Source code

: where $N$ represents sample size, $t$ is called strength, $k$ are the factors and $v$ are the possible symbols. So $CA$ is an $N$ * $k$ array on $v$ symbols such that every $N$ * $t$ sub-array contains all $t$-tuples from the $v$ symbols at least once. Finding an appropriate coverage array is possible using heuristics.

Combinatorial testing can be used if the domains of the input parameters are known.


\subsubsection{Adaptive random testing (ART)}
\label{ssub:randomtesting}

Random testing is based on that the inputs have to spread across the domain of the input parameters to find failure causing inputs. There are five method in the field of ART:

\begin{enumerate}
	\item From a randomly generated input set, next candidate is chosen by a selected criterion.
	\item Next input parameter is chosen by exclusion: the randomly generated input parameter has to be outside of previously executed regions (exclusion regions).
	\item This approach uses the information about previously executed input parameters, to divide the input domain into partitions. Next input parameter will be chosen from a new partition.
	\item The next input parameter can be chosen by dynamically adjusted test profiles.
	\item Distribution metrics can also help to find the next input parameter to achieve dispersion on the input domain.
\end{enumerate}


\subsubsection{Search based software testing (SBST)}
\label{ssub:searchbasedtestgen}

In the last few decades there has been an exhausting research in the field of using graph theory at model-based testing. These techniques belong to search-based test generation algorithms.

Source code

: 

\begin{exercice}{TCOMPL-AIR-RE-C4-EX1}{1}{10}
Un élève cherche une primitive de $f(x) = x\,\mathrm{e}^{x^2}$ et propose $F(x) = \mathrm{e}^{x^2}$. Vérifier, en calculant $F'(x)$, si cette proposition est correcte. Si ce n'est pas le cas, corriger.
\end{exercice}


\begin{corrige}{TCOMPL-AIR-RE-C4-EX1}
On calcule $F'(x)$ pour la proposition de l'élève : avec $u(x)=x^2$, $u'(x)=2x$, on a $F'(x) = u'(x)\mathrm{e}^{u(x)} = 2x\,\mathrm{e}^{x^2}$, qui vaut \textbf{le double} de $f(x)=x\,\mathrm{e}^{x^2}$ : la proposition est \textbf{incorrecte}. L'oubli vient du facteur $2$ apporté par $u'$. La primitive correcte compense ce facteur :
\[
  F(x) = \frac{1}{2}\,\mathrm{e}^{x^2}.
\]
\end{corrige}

- [EXERCISE]
Set down all of the data above, word for word.

- [RESPONSE BELOW]
Source code

: where $N$ represents sample size, $t$ is called strength, $k$ are the factors and $v$ are the possible symbols. So $CA$ is an $N$ * $k$ array on $v$ symbols such that every $N$ * $t$ sub-array contains all $t$-tuples from the $v$ symbols at least once. Finding an appropriate coverage array is possible using heuristics.

Combinatorial testing can be used if the domains of the input parameters are known.


\subsubsection{Adaptive random testing (ART)}
\label{ssub:randomtesting}

Random testing is based on that the inputs have to spread across the domain of the input parameters to find failure causing inputs. There are five method in the field of ART:

\begin{enumerate}
	\item From a randomly generated input set, next candidate is chosen by a selected criterion.
	\item Next input parameter is chosen by exclusion: the randomly generated input parameter has to be outside of previously executed regions (exclusion regions).
	\item This approach uses the information about previously executed input parameters, to divide the input domain into partitions. Next input parameter will be chosen from a new partition.
	\item The next input parameter can be chosen by dynamically adjusted test profiles.
	\item Distribution metrics can also help to find the next input parameter to achieve dispersion on the input domain.
\end{enumerate}


\subsubsection{Search based software testing (SBST)}
\label{ssub:searchbasedtestgen}

In the last few decades there has been an exhausting research in the field of using graph theory at model-based testing. These techniques belong to search-based test generation algorithms.

Source code

: 

\begin{exercice}{TCOMPL-AIR-RE-C4-EX1}{1}{10}
Un élève cherche une primitive de $f(x) = x\,\mathrm{e}^{x^2}$ et propose $F(x) = \mathrm{e}^{x^2}$. Vérifier, en calculant $F'(x)$, si cette proposition est correcte. Si ce n'est pas le cas, corriger.
\end{exercice}


\begin{corrige}{TCOMPL-AIR-RE-C4-EX1}
On calcule $F'(x)$ pour la proposition de l'élève : avec $u(x)=x^2$, $u'(x)=2x$, on a $F'(x) = u'(x)\mathrm{e}^{u(x)} = 2x\,\mathrm{e}^{x^2}$, qui vaut \textbf{le double} de $f(x)=x\,\mathrm{e}^{x^2}$ : la proposition est \textbf{incorrecte}. L'oubli vient du facteur $2$ apporté par $u'$. La primitive correcte compense ce facteur :
\[
  F(x) = \frac{1}{2}\,\mathrm{e}^{x^2}.
\]
\end{corrige}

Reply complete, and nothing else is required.